The rows of such a table describe the distribution of a producer’s output throughout the economy. The columns describe the composition of inputs required by a particular industry to produce its output. [4] The necessary data are the flows of products from each of the sectors (as a producer/seller) to each of the sectors (as a purchaser/buyer). These flows (interindustry or intersectoral) are measured for a particular time period (usually a year) and in monetary terms. The intersectoral flows of products and services are registered, simultaneously by origin and by destination.

[1] Based on these linkages, it is possible to evaluate the structure of the economy, or overall impacts of changing demand in various sectors in national economy. Input- output framework evaluates two kinds of economic linkages between sectors, i.e.

backward linkages, representing demand side, and forward linkages, representing supply side. [2] Theanalysis of the strengths of BLs and FLs allows to identify the most important sectors in the economy. The study of BLs and FLs allows to determine which industries can be considered as key industries in terms of demand and supply. [6, 7] In case of an open economy, the imported products should be also taken into account. Increases in production will equally generate additional imports to support it. [10]

3 Methodology

Using the demand-side model, different kinds of input-output multipliers can be generated, i.e. output multipliers, input multipliers, income multipliers, employment multipliers and import multipliers. They can be viewed as summary measures used to estimate the likely effects of economic change. Various multipliers generally remain fairly stable over time. Technological change does not occur very rapidly in most industries therefore it is possible to obtain reasonable results for the latest year even though the latest IOTs may be a few years old. [3]
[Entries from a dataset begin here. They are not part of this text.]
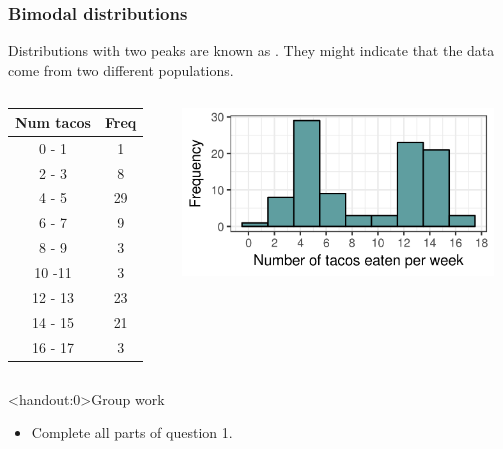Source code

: \documentclass[xcolor=table, aspectratio=169, bigger]{beamer}
\begin{document}
\begin{frame}
\frametitle{Bimodal distributions}
\begin{block}{}
Distributions with two peaks are known as . They might indicate that the data come from two different populations.
\end{block}
\pause
\begin{columns}
\begin{column}{0.35\textwidth}
\begin{exampleblock}{}
\begin{center}
\begin{tabular}{cc}
Num tacos & Freq \\
\hline
0 - 1 & 1 \\
2 - 3 & 8 \\
4 - 5 & 29 \\
6 - 7 & 9 \\
8 - 9 & 3 \\
10 -11 & 3 \\
12 - 13 & 23 \\
14 - 15 & 21 \\
16 - 17 & 3 \\
\end{tabular}
\end{center}
\end{exampleblock}
\end{column}
\pause
\begin{column}{0.65\textwidth}
\begin{center}
\includegraphics[width=3.25in]{../images/wk04_taco_bi_hist}

\end{center}
\end{column}
\end{columns}
\end{frame}

\begin{frame}<handout:0>{Group work}
\begin{block}{}
\begin{itemize}
\item Complete all parts of question 1.
\end{itemize}
\end{block}
\end{frame}
\end{document}
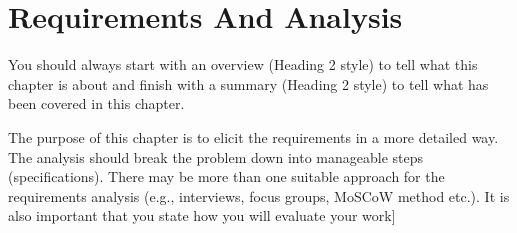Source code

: \chapter{Requirements And Analysis}
You should always start with an overview (Heading 2 style) to tell what this chapter is about and finish with a summary (Heading 2 style) to tell what has been covered in this chapter.

The purpose of this chapter is to elicit the requirements in a more detailed way. The analysis should break the problem down into manageable steps (specifications). There may be more than one suitable approach for the requirements analysis (e.g., interviews, focus groups, MoSCoW method etc.). It is also important that you state how you will evaluate your work]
Assume a national economy is divided into "n" sectors. If "Xi" represents the total output of sector "i", "Yi" the total final demand for sector "i's" product, and "Zij" the inter-industry flows between sectors, we can describe economy by following set of equations [4]:

X1=Z11+Z12+…+Z1j+…+Z1n+Y1

X2=Z21+Z22+…+Z2j+…+Z2n+Y2

Xi=Zi1+Zi2+…+Zij+…+Zin+Yi

…

Xn=Zn1+Zn2+...+Znj+...+Znn+Yn (1)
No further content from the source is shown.